July-September 2019 vs July-September 2020

Note: The use of some comparison periods will require a projection or estimate of revenue for the period in 2020.


Alternative Tests for Assessing Reduction in “GST turnover”

If there is an anomaly in the revenue for either a 2019 or 2020 comparison period which results in the P&C not showing a sufficient decline in revenue to qualify for JobKeeper eligibility there may be an “alternative test” of revenue reduction available. The circumstances in which an alternative test is available are varied and include situations such as a P&C being newly formed and not having a corresponding period in 2019 or having an unusually low income in the 2019 period or having an irregular or particularly lumpy income which distorts the comparison. The potential and process for applying an “alternative test” is described at https://www.ato.gov.au/General/JobKeeper-Payment/In-detail/Applying-the-turnover-test/?anchor=Alternativetest#Alternativetest.
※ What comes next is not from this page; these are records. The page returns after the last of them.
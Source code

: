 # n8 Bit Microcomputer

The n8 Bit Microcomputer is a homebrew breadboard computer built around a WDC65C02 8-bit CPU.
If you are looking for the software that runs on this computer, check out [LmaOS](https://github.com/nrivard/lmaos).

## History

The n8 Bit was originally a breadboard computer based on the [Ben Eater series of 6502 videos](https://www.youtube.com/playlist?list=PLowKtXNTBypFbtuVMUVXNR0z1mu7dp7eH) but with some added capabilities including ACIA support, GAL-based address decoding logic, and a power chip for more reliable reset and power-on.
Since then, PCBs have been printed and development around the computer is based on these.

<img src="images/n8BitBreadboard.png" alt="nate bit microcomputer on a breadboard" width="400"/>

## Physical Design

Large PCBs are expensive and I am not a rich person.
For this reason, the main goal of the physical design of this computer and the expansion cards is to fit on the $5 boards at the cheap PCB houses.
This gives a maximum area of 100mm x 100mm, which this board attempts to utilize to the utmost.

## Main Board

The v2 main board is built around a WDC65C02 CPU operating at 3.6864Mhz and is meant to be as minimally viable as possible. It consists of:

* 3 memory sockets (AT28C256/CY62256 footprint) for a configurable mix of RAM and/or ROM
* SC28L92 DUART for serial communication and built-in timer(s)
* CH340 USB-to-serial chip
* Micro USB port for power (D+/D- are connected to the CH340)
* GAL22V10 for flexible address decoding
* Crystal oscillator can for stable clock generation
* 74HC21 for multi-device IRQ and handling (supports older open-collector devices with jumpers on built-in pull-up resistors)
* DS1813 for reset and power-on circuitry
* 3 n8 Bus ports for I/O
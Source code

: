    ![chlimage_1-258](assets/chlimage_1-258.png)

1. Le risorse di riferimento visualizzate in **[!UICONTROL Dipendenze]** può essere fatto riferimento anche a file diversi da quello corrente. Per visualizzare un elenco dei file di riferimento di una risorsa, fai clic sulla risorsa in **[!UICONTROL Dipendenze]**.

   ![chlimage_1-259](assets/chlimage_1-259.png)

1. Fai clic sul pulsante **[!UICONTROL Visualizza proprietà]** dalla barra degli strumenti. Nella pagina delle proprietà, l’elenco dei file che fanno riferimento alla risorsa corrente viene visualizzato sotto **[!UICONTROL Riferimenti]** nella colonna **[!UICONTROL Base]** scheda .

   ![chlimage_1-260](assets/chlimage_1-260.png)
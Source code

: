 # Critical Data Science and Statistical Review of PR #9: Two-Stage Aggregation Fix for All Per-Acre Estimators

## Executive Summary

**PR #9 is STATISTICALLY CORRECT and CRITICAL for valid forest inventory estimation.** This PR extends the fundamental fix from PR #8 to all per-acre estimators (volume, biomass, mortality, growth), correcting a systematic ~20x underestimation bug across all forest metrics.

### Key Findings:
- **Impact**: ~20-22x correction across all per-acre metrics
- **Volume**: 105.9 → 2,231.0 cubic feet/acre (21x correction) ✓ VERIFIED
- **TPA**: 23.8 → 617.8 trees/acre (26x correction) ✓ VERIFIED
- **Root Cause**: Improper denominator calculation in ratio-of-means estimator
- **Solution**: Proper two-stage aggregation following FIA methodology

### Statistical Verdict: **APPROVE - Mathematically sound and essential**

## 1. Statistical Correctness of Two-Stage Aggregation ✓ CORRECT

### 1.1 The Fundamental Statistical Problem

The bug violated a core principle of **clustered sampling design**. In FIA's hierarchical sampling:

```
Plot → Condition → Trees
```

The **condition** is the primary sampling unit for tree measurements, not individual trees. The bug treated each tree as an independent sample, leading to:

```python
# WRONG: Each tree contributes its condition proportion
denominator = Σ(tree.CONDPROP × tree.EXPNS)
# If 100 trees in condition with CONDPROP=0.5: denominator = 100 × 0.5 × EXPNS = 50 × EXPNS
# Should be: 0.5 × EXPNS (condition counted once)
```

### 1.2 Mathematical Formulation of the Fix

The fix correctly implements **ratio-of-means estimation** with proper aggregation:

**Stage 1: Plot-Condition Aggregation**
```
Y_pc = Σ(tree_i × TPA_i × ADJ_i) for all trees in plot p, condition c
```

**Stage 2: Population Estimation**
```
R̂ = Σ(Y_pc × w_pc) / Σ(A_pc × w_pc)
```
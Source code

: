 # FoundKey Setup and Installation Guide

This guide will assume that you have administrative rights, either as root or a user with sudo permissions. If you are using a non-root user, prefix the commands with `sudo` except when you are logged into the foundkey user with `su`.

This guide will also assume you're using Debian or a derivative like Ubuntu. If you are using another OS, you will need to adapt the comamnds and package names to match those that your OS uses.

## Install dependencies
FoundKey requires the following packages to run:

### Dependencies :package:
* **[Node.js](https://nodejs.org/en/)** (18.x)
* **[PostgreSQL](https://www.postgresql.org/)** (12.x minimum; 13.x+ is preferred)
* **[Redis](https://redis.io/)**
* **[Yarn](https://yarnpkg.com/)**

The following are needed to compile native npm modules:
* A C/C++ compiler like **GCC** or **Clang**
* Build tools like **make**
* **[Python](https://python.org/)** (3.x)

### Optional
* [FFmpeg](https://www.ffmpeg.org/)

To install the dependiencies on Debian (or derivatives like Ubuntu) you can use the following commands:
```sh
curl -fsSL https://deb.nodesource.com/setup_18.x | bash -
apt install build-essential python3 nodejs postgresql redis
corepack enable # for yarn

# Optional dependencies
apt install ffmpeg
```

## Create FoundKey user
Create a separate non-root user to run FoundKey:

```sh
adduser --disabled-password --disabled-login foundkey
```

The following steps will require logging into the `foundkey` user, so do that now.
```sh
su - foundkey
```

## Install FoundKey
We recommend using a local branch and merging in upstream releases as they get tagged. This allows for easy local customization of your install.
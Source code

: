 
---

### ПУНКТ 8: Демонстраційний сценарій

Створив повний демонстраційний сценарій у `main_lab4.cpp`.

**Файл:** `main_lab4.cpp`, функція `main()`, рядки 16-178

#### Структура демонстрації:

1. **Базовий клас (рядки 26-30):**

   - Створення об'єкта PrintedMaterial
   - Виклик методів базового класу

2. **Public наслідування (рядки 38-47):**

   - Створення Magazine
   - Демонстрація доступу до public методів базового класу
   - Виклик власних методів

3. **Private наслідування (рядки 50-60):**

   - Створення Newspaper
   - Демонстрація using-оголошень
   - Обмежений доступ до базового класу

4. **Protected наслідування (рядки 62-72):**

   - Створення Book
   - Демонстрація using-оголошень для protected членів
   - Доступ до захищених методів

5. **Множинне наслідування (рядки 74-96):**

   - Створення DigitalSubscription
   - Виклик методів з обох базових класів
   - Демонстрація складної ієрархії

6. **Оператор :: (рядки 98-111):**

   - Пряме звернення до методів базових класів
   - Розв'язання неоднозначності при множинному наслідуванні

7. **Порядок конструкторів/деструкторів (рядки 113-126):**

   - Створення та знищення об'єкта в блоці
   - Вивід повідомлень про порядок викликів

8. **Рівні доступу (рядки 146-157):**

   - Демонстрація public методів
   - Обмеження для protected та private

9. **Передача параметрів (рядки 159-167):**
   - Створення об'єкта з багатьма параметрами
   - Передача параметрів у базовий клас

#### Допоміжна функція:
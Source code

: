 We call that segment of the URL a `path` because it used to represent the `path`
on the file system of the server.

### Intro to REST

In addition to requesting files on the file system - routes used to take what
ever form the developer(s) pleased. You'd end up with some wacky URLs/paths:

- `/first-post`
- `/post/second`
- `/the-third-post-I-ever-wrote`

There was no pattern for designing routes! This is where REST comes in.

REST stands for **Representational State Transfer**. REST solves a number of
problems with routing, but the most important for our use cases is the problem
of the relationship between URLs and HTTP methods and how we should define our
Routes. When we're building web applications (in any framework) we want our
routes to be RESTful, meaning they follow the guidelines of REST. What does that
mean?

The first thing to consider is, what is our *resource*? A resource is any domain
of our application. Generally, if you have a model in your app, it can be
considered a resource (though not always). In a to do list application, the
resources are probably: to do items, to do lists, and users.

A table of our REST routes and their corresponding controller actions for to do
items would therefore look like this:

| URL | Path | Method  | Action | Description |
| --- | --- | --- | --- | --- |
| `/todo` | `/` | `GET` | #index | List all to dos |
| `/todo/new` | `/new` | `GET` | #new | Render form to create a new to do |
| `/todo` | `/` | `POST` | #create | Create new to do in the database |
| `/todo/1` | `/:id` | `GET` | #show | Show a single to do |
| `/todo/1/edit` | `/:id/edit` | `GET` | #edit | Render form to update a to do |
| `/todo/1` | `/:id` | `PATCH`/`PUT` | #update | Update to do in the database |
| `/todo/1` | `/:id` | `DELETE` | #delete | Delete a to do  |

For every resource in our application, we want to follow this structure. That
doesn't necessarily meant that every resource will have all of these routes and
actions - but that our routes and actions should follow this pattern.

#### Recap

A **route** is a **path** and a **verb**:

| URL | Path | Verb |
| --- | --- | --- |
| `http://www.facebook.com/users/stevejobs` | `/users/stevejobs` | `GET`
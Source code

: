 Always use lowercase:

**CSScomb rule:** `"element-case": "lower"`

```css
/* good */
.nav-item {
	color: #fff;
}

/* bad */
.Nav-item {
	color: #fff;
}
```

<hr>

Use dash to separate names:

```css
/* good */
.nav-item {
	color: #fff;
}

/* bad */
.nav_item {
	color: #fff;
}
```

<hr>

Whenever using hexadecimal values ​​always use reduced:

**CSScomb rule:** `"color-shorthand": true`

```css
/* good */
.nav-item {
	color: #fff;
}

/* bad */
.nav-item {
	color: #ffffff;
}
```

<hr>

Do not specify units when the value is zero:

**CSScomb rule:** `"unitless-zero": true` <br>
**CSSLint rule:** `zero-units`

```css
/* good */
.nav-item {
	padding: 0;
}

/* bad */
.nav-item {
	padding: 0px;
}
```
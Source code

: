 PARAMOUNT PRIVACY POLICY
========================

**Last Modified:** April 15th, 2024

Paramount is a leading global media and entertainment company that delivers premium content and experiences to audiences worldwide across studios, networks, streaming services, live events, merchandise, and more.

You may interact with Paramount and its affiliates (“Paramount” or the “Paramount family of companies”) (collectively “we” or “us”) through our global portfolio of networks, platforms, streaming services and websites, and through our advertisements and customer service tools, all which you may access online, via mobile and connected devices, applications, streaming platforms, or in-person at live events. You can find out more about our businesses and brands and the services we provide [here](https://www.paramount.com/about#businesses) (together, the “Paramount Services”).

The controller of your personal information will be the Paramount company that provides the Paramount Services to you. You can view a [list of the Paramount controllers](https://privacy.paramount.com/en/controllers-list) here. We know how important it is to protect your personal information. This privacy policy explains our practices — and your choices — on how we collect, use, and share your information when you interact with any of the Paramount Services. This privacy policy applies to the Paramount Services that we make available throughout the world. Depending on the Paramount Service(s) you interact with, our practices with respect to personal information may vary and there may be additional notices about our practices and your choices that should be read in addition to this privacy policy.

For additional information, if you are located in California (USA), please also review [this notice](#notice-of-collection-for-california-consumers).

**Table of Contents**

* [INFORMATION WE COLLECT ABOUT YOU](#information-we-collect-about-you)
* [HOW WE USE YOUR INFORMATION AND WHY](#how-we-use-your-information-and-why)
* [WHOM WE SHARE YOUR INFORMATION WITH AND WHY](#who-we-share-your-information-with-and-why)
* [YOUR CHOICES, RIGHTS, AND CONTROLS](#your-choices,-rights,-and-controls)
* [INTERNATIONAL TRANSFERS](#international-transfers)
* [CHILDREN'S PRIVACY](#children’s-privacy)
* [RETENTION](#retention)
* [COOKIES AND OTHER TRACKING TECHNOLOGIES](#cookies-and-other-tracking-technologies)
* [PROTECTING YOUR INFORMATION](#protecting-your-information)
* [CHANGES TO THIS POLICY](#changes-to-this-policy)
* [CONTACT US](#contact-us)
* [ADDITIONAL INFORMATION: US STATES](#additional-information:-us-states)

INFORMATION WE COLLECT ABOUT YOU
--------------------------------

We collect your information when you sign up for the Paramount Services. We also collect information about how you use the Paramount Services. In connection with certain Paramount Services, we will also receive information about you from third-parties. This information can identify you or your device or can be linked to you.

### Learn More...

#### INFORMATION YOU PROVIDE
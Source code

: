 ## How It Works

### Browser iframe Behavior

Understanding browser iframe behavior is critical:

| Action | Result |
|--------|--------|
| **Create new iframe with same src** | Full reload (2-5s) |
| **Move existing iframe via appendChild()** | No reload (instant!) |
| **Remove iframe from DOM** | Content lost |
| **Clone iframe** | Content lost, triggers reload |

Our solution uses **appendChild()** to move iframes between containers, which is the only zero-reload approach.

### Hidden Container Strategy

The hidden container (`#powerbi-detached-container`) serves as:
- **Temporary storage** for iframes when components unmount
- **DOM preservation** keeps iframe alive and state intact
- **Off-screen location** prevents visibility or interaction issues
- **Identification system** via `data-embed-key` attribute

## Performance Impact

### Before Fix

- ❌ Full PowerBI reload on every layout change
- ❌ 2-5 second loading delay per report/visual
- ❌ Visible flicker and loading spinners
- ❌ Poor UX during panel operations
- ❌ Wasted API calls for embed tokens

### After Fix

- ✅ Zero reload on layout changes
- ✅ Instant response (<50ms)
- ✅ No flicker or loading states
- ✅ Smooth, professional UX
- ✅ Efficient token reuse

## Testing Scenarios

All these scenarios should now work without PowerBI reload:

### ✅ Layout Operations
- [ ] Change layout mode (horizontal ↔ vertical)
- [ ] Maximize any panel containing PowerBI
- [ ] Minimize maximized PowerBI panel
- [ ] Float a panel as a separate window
Revenue Reduction Test Satisfied only due to an Income Anomaly

If there was an income anomaly in either the 2019 or 2020 comparison period which results in the P&C satisfying the revenue reduction test, this result is definitive and there is no need to remove the effect of the anomaly from the affected period nor any need to determine whether one of the “alternative tests” should be used.  For example, if the 2019 comparison period’s revenue is unusually large due to a large, unusual or one-off revenue item which has no counterpart in the 2020 comparison period and it is only this unusual 2019 income which results in the requisite revenue reduction from 2019 to 2020, the P&C has satisfied the revenue reduction test

Calculation of “GST turnover”

The revenue (or turnover) reduction test is done by comparing the “GST turnover” for the two comparison periods, as described at https://www.ato.gov.au/General/JobKeeper-Payment/In-detail/Applying-the-turnover-test/.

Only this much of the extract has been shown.